What is required
Below are the records; pull every line that includes "infrastructure".

Dataset records Start Marker

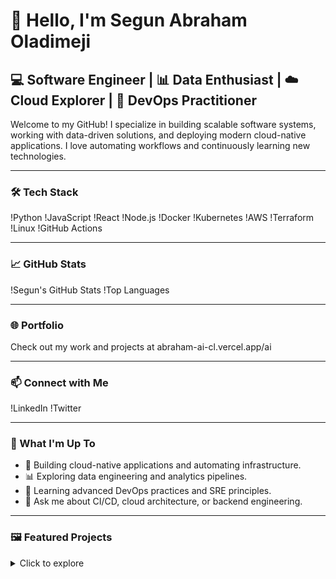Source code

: # 👋 Hello, I'm Segun Abraham Oladimeji

## 💻 Software Engineer | 📊 Data Enthusiast | ☁️ Cloud Explorer | 🔧 DevOps Practitioner

Welcome to my GitHub! I specialize in building scalable software systems, working with data-driven solutions, and deploying modern cloud-native applications. I love automating workflows and continuously learning new technologies.

---

### 🛠️ Tech Stack
!Python
!JavaScript
!React
!Node.js
!Docker
!Kubernetes
!AWS
!Terraform
!Linux
!GitHub Actions

---

### 📈 GitHub Stats
!Segun's GitHub Stats
!Top Languages

---

### 🌐 Portfolio
Check out my work and projects at abraham-ai-cl.vercel.app/ai

---

### 📫 Connect with Me
!LinkedIn
!Twitter

---

### 🎯 What I'm Up To
- 🔭 Building cloud-native applications and automating infrastructure.
- 📊 Exploring data engineering and analytics pipelines.
- 🌱 Learning advanced DevOps practices and SRE principles.
- 💬 Ask me about CI/CD, cloud architecture, or backend engineering.

---

### 🖼️ Featured Projects
<details>
  <summary>Click to explore</summary>

- 🧠 **AI Assistant** – NLP-powered chatbot with intelligent responses.
- ☁️ **Cloud Infra-as-Code** – Automated AWS infrastructure using Terraform.
- 📊 **Data Pipeline** – ETL pipeline for real-time analytics.
- 🌐 **Portfolio Website** – Personal site showcasing my work and skills.

</details>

Dataset records End Marker

Answer below
- 🔭 Building cloud-native applications and automating infrastructure.
- ☁️ **Cloud Infra-as-Code** – Automated AWS infrastructure using Terraform.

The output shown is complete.